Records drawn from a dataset
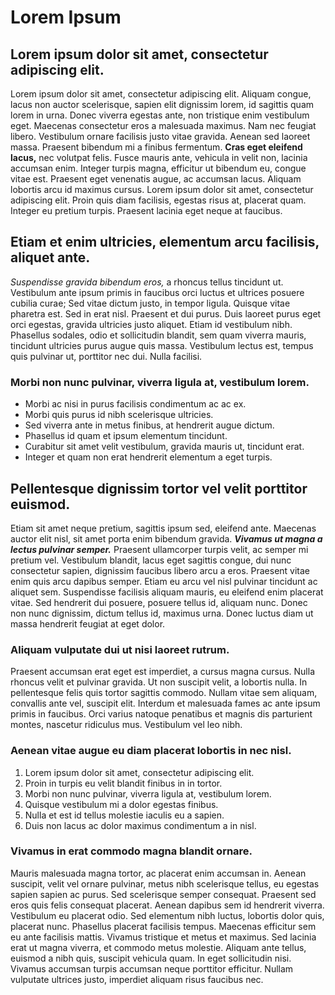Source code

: # Lorem Ipsum

## Lorem ipsum dolor sit amet, consectetur adipiscing elit.

Lorem ipsum dolor sit amet, consectetur adipiscing elit. Aliquam congue, lacus non auctor scelerisque, sapien elit dignissim lorem, 
id sagittis quam lorem in urna. Donec viverra egestas ante, non tristique enim vestibulum eget. Maecenas consectetur eros a malesuada 
maximus. Nam nec feugiat libero. Vestibulum ornare facilisis justo vitae gravida. Aenean sed laoreet massa. Praesent bibendum mi a 
finibus fermentum. **Cras eget eleifend lacus,** nec volutpat felis. Fusce mauris ante, vehicula in velit non, lacinia accumsan enim. 
Integer turpis magna, efficitur ut bibendum eu, congue vitae est. Praesent eget venenatis augue, ac accumsan lacus. Aliquam lobortis 
arcu id maximus cursus. Lorem ipsum dolor sit amet, consectetur adipiscing elit. Proin quis diam facilisis, egestas risus at, placerat 
quam. Integer eu pretium turpis. Praesent lacinia eget neque at faucibus.

## Etiam et enim ultricies, elementum arcu facilisis, aliquet ante.

*Suspendisse gravida bibendum eros,* a rhoncus tellus tincidunt ut. Vestibulum ante ipsum primis in faucibus orci luctus et ultrices 
posuere cubilia curae; Sed vitae dictum justo, in tempor ligula. Quisque vitae pharetra est. Sed in erat nisl. Praesent et dui purus. 
Duis laoreet purus eget orci egestas, gravida ultricies justo aliquet. Etiam id vestibulum nibh. Phasellus sodales, odio et sollicitudin 
blandit, sem quam viverra mauris, tincidunt ultricies purus augue quis massa. Vestibulum lectus est, tempus quis pulvinar ut, porttitor 
nec dui. Nulla facilisi.

### Morbi non nunc pulvinar, viverra ligula at, vestibulum lorem.

* Morbi ac nisi in purus facilisis condimentum ac ac ex.
* Morbi quis purus id nibh scelerisque ultricies.
* Sed viverra ante in metus finibus, at hendrerit augue dictum.
* Phasellus id quam et ipsum elementum tincidunt.
* Curabitur sit amet velit vestibulum, gravida mauris ut, tincidunt erat.
* Integer et quam non erat hendrerit elementum a eget turpis.


## Pellentesque dignissim tortor vel velit porttitor euismod.

Etiam sit amet neque pretium, sagittis ipsum sed, eleifend ante. Maecenas auctor elit nisl, sit amet porta enim bibendum gravida. 
***Vivamus ut magna a lectus pulvinar semper.*** Praesent ullamcorper turpis velit, ac semper mi pretium vel. Vestibulum blandit, lacus 
eget sagittis congue, dui nunc consectetur sapien, dignissim faucibus libero arcu a eros. Praesent vitae enim quis arcu dapibus semper. 
Etiam eu arcu vel nisl pulvinar tincidunt ac aliquet sem. Suspendisse facilisis aliquam mauris, eu eleifend enim placerat vitae. Sed 
hendrerit dui posuere, posuere tellus id, aliquam nunc. Donec non nunc dignissim, dictum tellus id, maximus urna. Donec luctus diam ut 
massa hendrerit feugiat at eget dolor.

### Aliquam vulputate dui ut nisi laoreet rutrum.

Praesent accumsan erat eget est imperdiet, a cursus magna cursus. Nulla rhoncus velit et pulvinar gravida. Ut non suscipit velit, a 
lobortis nulla. In pellentesque felis quis tortor sagittis commodo. Nullam vitae sem aliquam, convallis ante vel, suscipit elit. Interdum 
et malesuada fames ac ante ipsum primis in faucibus. Orci varius natoque penatibus et magnis dis parturient montes, nascetur ridiculus 
mus. Vestibulum vel leo nibh.

### Aenean vitae augue eu diam placerat lobortis in nec nisl.

1. Lorem ipsum dolor sit amet, consectetur adipiscing elit.
2. Proin in turpis eu velit blandit finibus in in tortor.
3. Morbi non nunc pulvinar, viverra ligula at, vestibulum lorem.
4. Quisque vestibulum mi a dolor egestas finibus.
5. Nulla et est id tellus molestie iaculis eu a sapien.
6. Duis non lacus ac dolor maximus condimentum a in nisl.

### Vivamus in erat commodo magna blandit ornare.
Mauris malesuada magna tortor, ac placerat enim accumsan in. Aenean suscipit, velit vel ornare pulvinar, metus nibh scelerisque tellus, 
eu egestas sapien sapien ac purus. Sed scelerisque semper consequat. Praesent sed eros quis felis consequat placerat. Aenean dapibus sem 
id hendrerit viverra. Vestibulum eu placerat odio. Sed elementum nibh luctus, lobortis dolor quis, placerat nunc. Phasellus placerat 
facilisis tempus. Maecenas efficitur sem eu ante facilisis mattis. Vivamus tristique et metus et maximus. Sed lacinia erat ut magna viverra, 
et commodo metus molestie. Aliquam ante tellus, euismod a nibh quis, suscipit vehicula quam. In eget sollicitudin nisi. Vivamus accumsan 
turpis accumsan neque porttitor efficitur. Nullam vulputate ultrices justo, imperdiet aliquam risus faucibus nec.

▸ Exercise description
Starting at the line that has "## Pellentesque dignissim" and ending at the line that has "Etiam eu arcu", please write out the lines above exactly, leaving out all others.

▸ Exercise response
## Pellentesque dignissim tortor vel velit porttitor euismod.

Etiam sit amet neque pretium, sagittis ipsum sed, eleifend ante. Maecenas auctor elit nisl, sit amet porta enim bibendum gravida. 
***Vivamus ut magna a lectus pulvinar semper.*** Praesent ullamcorper turpis velit, ac semper mi pretium vel. Vestibulum blandit, lacus 
eget sagittis congue, dui nunc consectetur sapien, dignissim faucibus libero arcu a eros. Praesent vitae enim quis arcu dapibus semper. 
Etiam eu arcu vel nisl pulvinar tincidunt ac aliquet sem. Suspendisse facilisis aliquam mauris, eu eleifend enim placerat vitae. Sed 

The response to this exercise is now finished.